→ **Work request**: Below are some records; quote exactly the lines from the one that contains "(2) Gross Margin(GM)" through the one that contains "(B) Accuracy &", inclusive, and no others.

→ **Data to examine**:
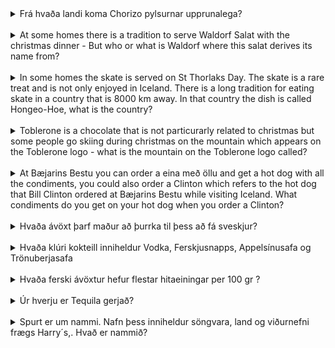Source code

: <details>
<summary>Frá hvaða landi koma Chorizo pylsurnar upprunalega?</summary>
Spánn/Portúgal Valdi
</details>
<br>
<details>
<summary>At some homes there is a tradition to serve Waldorf Salat with the christmas dinner - But who or what is Waldorf where this salat derives its name from?</summary>
Hotel Danni?
</details>
<br>
<details>
<summary>In some homes the skate is served on St Thorlaks Day. The skate is a rare treat and is not only enjoyed in Iceland. There is a long tradition for eating skate in a country that is 8000 km away. In that country the dish is called Hongeo-Hoe, what is the country?</summary>
Korea Valdi
</details>
<br>
<details>
<summary>Toblerone is a chocolate that is not particurarly related to christmas but some people go skiing during christmas on the mountain which appears on the Toblerone logo - what is the mountain on the Toblerone logo called?</summary>
Matterhorn Valdi
</details>
<br>
<details>
<summary>At Bæjarins Bestu you can order a eina með öllu and get a hot dog with all the condiments, you could also order a Clinton which refers to the hot dog that Bill Clinton ordered at Bæjarins Bestu while visiting Iceland. What condiments do you get on your hot dog when you order a Clinton?</summary>
Only mustard (sinnep) Valdi
</details>
<br>
<details>
<summary>Hvaða ávöxt þarf maður að þurrka til þess að fá sveskjur?</summary>
Plómur Jói
</details>
<br>
<details>
<summary>Hvaða klúri kokteill inniheldur Vodka, Ferskjusnapps, Appelsínusafa og Trönuberjasafa</summary>
Sex on the beach Valdi
</details>
<br>
<details>
<summary>Hvaða ferski ávöxtur hefur flestar hitaeiningar per 100 gr ?</summary>
Avacado Valdi
</details>
<br>
<details>
<summary>Úr hverju er Tequila gerjað?</summary>
Agave Valdi
</details>
<br>
<details>
<summary>Spurt er um nammi. Nafn þess inniheldur söngvara, land og viðurnefni frægs Harry´s,. Hvað er nammið?</summary>
Prins Póló. Hófí og Sebastian
</details>
<br>
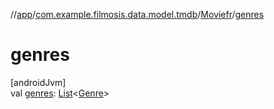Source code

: //[app](../../../index.md)/[com.example.filmosis.data.model.tmdb](../index.md)/[Moviefr](index.md)/[genres](genres.md)

# genres

[androidJvm]\
val [genres](genres.md): [List](https://kotlinlang.org/api/latest/jvm/stdlib/kotlin.collections/-list/index.html)&lt;[Genre](../-genre/index.md)&gt;

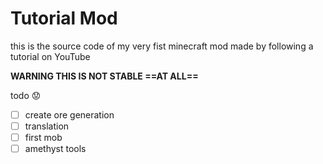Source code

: # Tutorial Mod
this is the source code of my very fist minecraft mod made by following a tutorial on YouTube

**WARNING THIS IS NOT STABLE ==AT ALL==**

todo :worried:

- [ ] create ore generation
- [ ] translation
- [ ] first mob
- [ ] amethyst tools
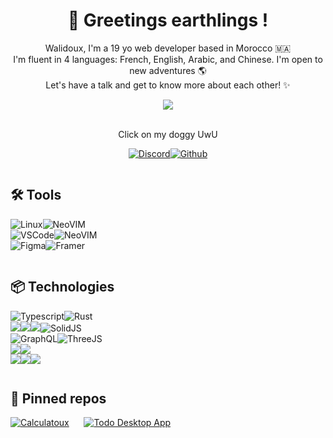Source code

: <main style="text-align:center;">

# 👋 Greetings earthlings !

Walidoux, I'm a 19 yo web developer based in Morocco 🇲🇦 <br />
I'm fluent in 4 languages: French, English, Arabic, and Chinese. I'm open to new adventures 🌎 <br />
Let's have a talk and get to know more about each other! ✨ <br />

<a href="https://walidoux-web-app-git-master-walidkorchi.vercel.app/">
    <img src="https://pa1.narvii.com/6294/39cf2f2bd5fce552d27a35d9496297d0f4e6528a_hq.gif" /> 
</a> <br /> <br />

Click on my doggy UwU 

[![Discord](https://img.shields.io/badge/Discord-5865F2?style=for-the-badge&logo=discord&logoColor=white)](https://discord.gg/rWpuGFCdKg)[![Github](https://img.shields.io/badge/GitHub-100000?style=for-the-badge&logo=github&logoColor=white)](https://github.com/Walidoux)

</main>

<main style="display: grid; grid-template-columns: repeat(auto-fit, minmax(300px, 1fr)); place-items-center: center;">
<section>
    
## 🛠️ Tools

![Linux](https://img.shields.io/badge/Linux-FCC624?style=for-the-badge&logo=linux&logoColor=black)![NeoVIM](https://img.shields.io/badge/NeoVim-%2357A143.svg?&style=for-the-badge&logo=neovim&logoColor=white) <br />
![VSCode](https://img.shields.io/badge/Visual_Studio_Code-0078D4?style=for-the-badge&logo=visual%20studio%20code&logoColor=white)![NeoVIM](https://img.shields.io/badge/NeoVim-%2357A143.svg?&style=for-the-badge&logo=neovim&logoColor=white) <br />
![Figma](https://img.shields.io/badge/Figma-F24E1E?style=for-the-badge&logo=figma&logoColor=white)![Framer](https://img.shields.io/badge/Framer-black?style=for-the-badge&logo=framer&logoColor=blue)

</section>
<section>

## 📦 Technologies

![Typescript](https://img.shields.io/badge/TypeScript-007ACC?style=for-the-badge&logo=typescript&logoColor=white)![Rust](https://img.shields.io/badge/Rust-black?style=for-the-badge&logo=rust&logoColor=#E57324)
<br />
![](https://img.shields.io/badge/Tauri-FFC131?style=for-the-badge&logo=Tauri&logoColor=white)![](https://img.shields.io/badge/next.js-000000?style=for-the-badge&logo=nextdotjs&logoColor=white)![](https://img.shields.io/badge/Expo-1B1F23?style=for-the-badge&logo=expo&logoColor=white)![SolidJS](https://img.shields.io/badge/solid-486FA0?style=for-the-badge&logo=Solid&logoColor=white)
<br />
![GraphQL](https://img.shields.io/badge/GraphQl-E10098?style=for-the-badge&logo=graphql&logoColor=white)![ThreeJS](https://img.shields.io/badge/ThreeJs-black?style=for-the-badge&logo=three.js&logoColor=white)
<br />
![](https://img.shields.io/badge/Sass-CC6699?style=for-the-badge&logo=sass&logoColor=white)![](https://img.shields.io/badge/Tailwind_CSS-38B2AC?style=for-the-badge&logo=tailwind-css&logoColor=white)
<br />
![](https://img.shields.io/badge/stylelint-000?style=for-the-badge&logo=stylelint&logoColor=white)![](https://img.shields.io/badge/prettier-1A2C34?style=for-the-badge&logo=prettier&logoColor=F7BA3E)![](https://img.shields.io/badge/eslint-3A33D1?style=for-the-badge&logo=eslint&logoColor=white)

</section>
<section>

## 📌 Pinned repos

[![Calculatoux](https://github-readme-stats.vercel.app/api/pin/?username=Walidoux&repo=calculatoux&theme=transparent)](https://github.com/Walidoux/calculatoux)&nbsp;&nbsp;&nbsp;&nbsp;&nbsp;&nbsp;[![Todo Desktop App](https://github-readme-stats.vercel.app/api/pin/?username=Walidoux&repo=todo-tauri-app&show_icons=true&theme=transparent)](https://github.com/Walidoux/todo-tauri-app)

</section>
</main>
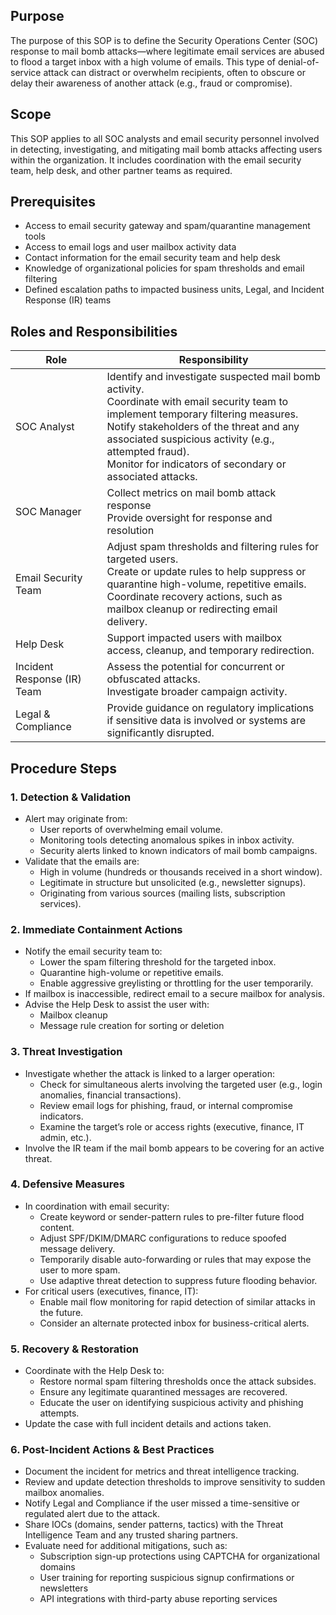 ## Purpose
The purpose of this SOP is to define the Security Operations Center (SOC) response to mail bomb attacks—where legitimate email services are abused to flood a target inbox with a high volume of emails. This type of denial-of-service attack can distract or overwhelm recipients, often to obscure or delay their awareness of another attack (e.g., fraud or compromise).

## Scope
This SOP applies to all SOC analysts and email security personnel involved in detecting, investigating, and mitigating mail bomb attacks affecting users within the organization. It includes coordination with the email security team, help desk, and other partner teams as required.

## Prerequisites
- Access to email security gateway and spam/quarantine management tools
- Access to email logs and user mailbox activity data
- Contact information for the email security team and help desk
- Knowledge of organizational policies for spam thresholds and email filtering
- Defined escalation paths to impacted business units, Legal, and Incident Response (IR) teams

## Roles and Responsibilities

| Role                        | Responsibility                                                                                                                                                                                                                                                                                              |
| --------------------------- | ----------------------------------------------------------------------------------------------------------------------------------------------------------------------------------------------------------------------------------------------------------------------------------------------------------- |
| SOC Analyst                 | Identify and investigate suspected mail bomb activity.<br>Coordinate with email security team to implement temporary filtering measures.<br>Notify stakeholders of the threat and any associated suspicious activity (e.g., attempted fraud).<br>Monitor for indicators of secondary or associated attacks. |
| SOC Manager                 | Collect metrics on mail bomb attack response<br>Provide oversight for response and resolution                                                                                                                                                                                                               |
| Email Security Team         | Adjust spam thresholds and filtering rules for targeted users.<br>Create or update rules to help suppress or quarantine high-volume, repetitive emails.<br>Coordinate recovery actions, such as mailbox cleanup or redirecting email delivery.                                                              |
| Help Desk                   | Support impacted users with mailbox access, cleanup, and temporary redirection.                                                                                                                                                                                                                             |
| Incident Response (IR) Team | Assess the potential for concurrent or obfuscated attacks.<br>Investigate broader campaign activity.                                                                                                                                                                                                        |
| Legal & Compliance          | Provide guidance on regulatory implications if sensitive data is involved or systems are significantly disrupted.                                                                                                                                                                                           |

## Procedure Steps
### 1. Detection & Validation
- Alert may originate from:
	- User reports of overwhelming email volume.
	- Monitoring tools detecting anomalous spikes in inbox activity.
	- Security alerts linked to known indicators of mail bomb campaigns.
- Validate that the emails are:
	- High in volume (hundreds or thousands received in a short window).
	- Legitimate in structure but unsolicited (e.g., newsletter signups).
	- Originating from various sources (mailing lists, subscription services).
### 2. Immediate Containment Actions
- Notify the email security team to:
	- Lower the spam filtering threshold for the targeted inbox.
	- Quarantine high-volume or repetitive emails.
	- Enable aggressive greylisting or throttling for the user temporarily.
- If mailbox is inaccessible, redirect email to a secure mailbox for analysis.
- Advise the Help Desk to assist the user with:
	- Mailbox cleanup
	- Message rule creation for sorting or deletion
### 3. Threat Investigation
- Investigate whether the attack is linked to a larger operation:
	- Check for simultaneous alerts involving the targeted user (e.g., login anomalies, financial transactions).
	- Review email logs for phishing, fraud, or internal compromise indicators.
	- Examine the target’s role or access rights (executive, finance, IT admin, etc.).
- Involve the IR team if the mail bomb appears to be covering for an active threat.
### 4. Defensive Measures
- In coordination with email security:
	- Create keyword or sender-pattern rules to pre-filter future flood content.
	- Adjust SPF/DKIM/DMARC configurations to reduce spoofed message delivery.  
	- Temporarily disable auto-forwarding or rules that may expose the user to more spam.
	- Use adaptive threat detection to suppress future flooding behavior.
- For critical users (executives, finance, IT):
	- Enable mail flow monitoring for rapid detection of similar attacks in the future.
	- Consider an alternate protected inbox for business-critical alerts.
### 5. Recovery & Restoration
- Coordinate with the Help Desk to:
	- Restore normal spam filtering thresholds once the attack subsides.
	- Ensure any legitimate quarantined messages are recovered.
	- Educate the user on identifying suspicious activity and phishing attempts.
- Update the case with full incident details and actions taken.
### 6. Post-Incident Actions & Best Practices
- Document the incident for metrics and threat intelligence tracking.
- Review and update detection thresholds to improve sensitivity to sudden mailbox anomalies.
- Notify Legal and Compliance if the user missed a time-sensitive or regulated alert due to the attack.
- Share IOCs (domains, sender patterns, tactics) with the Threat Intelligence Team and any trusted sharing partners.
- Evaluate need for additional mitigations, such as:
	- Subscription sign-up protections using CAPTCHA for organizational domains
	- User training for reporting suspicious signup confirmations or newsletters
	- API integrations with third-party abuse reporting services
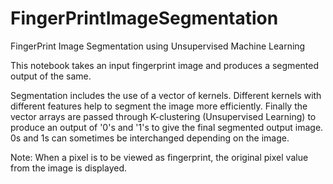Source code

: # FingerPrintImageSegmentation
FingerPrint Image Segmentation using Unsupervised Machine Learning

This notebook takes an input fingerprint image and produces a segmented output of the same.

Segmentation includes the use of a vector of kernels. Different kernels with different features help to segment the image more efficiently. Finally the vector arrays are passed through K-clustering (Unsupervised Learning) to produce an output of '0's and '1's to give the final segmented output image. 0s and 1s can sometimes be interchanged depending on the image.

Note: When a pixel is to be viewed as fingerprint, the original pixel value from the image is displayed.
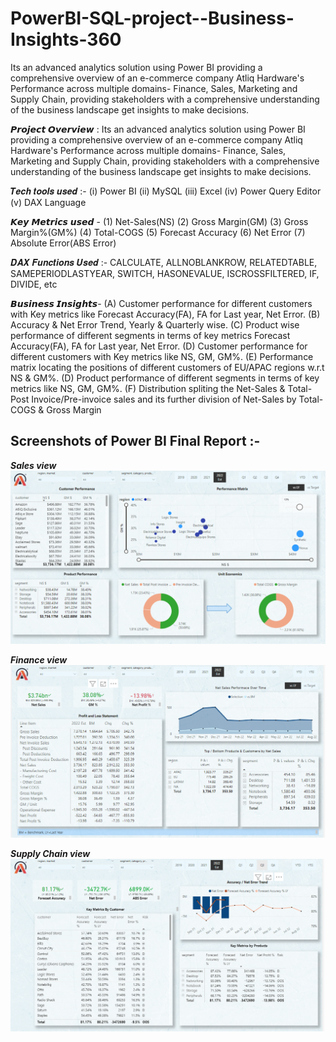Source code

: # PowerBI-SQL-project--Business-Insights-360
Its an advanced analytics solution using Power BI providing a comprehensive overview of an e-commerce company Atliq Hardware's Performance across multiple domains- Finance, Sales, Marketing and Supply Chain, providing stakeholders with a comprehensive understanding of the business landscape get insights to make decisions.

𝙋𝙧𝙤𝙟𝙚𝙘𝙩 𝙊𝙫𝙚𝙧𝙫𝙞𝙚𝙬 : 
Its an advanced analytics solution using Power BI providing a comprehensive overview of an e-commerce company Atliq Hardware's Performance across multiple domains- Finance, Sales, Marketing and Supply Chain, providing stakeholders with a comprehensive understanding of the business landscape get insights to make decisions. 

𝑻𝒆𝒄𝒉 𝒕𝒐𝒐𝒍𝒔 𝒖𝒔𝒆𝒅 :-
 (i)  Power BI 
 (ii) MySQL
 (iii) Excel
 (iv) Power Query Editor
 (v)  DAX Language

𝙆𝙚𝙮 𝙈𝙚𝙩𝙧𝙞𝙘𝙨 𝙪𝙨𝙚𝙙 -
(1) Net-Sales(NS)
(2) Gross Margin(GM)
(3) Gross Margin%(GM%)
(4) Total-COGS
(5) Forecast Accuracy
(6) Net Error
(7) Absolute Error(ABS Error)

𝑫𝑨𝑿 𝑭𝒖𝒏𝒄𝒕𝒊𝒐𝒏𝒔 𝑼𝒔𝒆𝒅 :-
 CALCULATE, ALLNOBLANKROW, RELATEDTABLE, SAMEPERIODLASTYEAR, 
 SWITCH, HASONEVALUE, ISCROSSFILTERED, IF, DIVIDE, etc 

𝘽𝙪𝙨𝙞𝙣𝙚𝙨𝙨 𝙄𝙣𝙨𝙞𝙜𝙝𝙩𝙨- 
(A) Customer performance for different customers with Key metrics like Forecast Accuracy(FA), FA for Last year, Net Error.
(B) Accuracy & Net Error Trend, Yearly & Quarterly wise.
(C) Product wise performance of different segments in terms of key metrics Forecast Accuracy(FA), FA for Last year, Net Error.
(D) Customer performance for different customers with Key metrics like NS, GM, GM%.
(E) Performance matrix locating the positions of different customers of EU/APAC regions w.r.t NS & GM%.
(D) Product performance of different segments in terms of key metrics like NS, GM, GM%.
(F) Distribution spliting the Net-Sales & Total-Post Invoice/Pre-invoice sales and its further division of Net-Sales by Total-COGS & Gross Margin

## **Screenshots of Power BI Final Report :-**

***Sales view***
![Data Model](https://github.com/11KrishnaKumar/PowerBI-SQL-project--Business-Insights-360/blob/main/Dashboard%20Images/Business%20Insights360-%20Sales%20view.PNG?raw=true)



***Finance view***
![Data Model](https://github.com/11KrishnaKumar/PowerBI-SQL-project--Business-Insights-360/blob/main/Dashboard%20Images/Business%20Insights360-Finance%20view.PNG?raw=true)



***Supply Chain view***
![Data Model](https://github.com/11KrishnaKumar/PowerBI-SQL-project--Business-Insights-360/blob/main/Dashboard%20Images/Business%20Insights360-Supply%20Chain%20view.PNG?raw=true)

→ **Written answer**:
(2) Gross Margin(GM)
(3) Gross Margin%(GM%)
(4) Total-COGS
(5) Forecast Accuracy
(6) Net Error
(7) Absolute Error(ABS Error)

𝑫𝑨𝑿 𝑭𝒖𝒏𝒄𝒕𝒊𝒐𝒏𝒔 𝑼𝒔𝒆𝒅 :-
 CALCULATE, ALLNOBLANKROW, RELATEDTABLE, SAMEPERIODLASTYEAR, 
 SWITCH, HASONEVALUE, ISCROSSFILTERED, IF, DIVIDE, etc 

𝘽𝙪𝙨𝙞𝙣𝙚𝙨𝙨 𝙄𝙣𝙨𝙞𝙜𝙝𝙩𝙨- 
(A) Customer performance for different customers with Key metrics like Forecast Accuracy(FA), FA for Last year, Net Error.
(B) Accuracy & Net Error Trend, Yearly & Quarterly wise.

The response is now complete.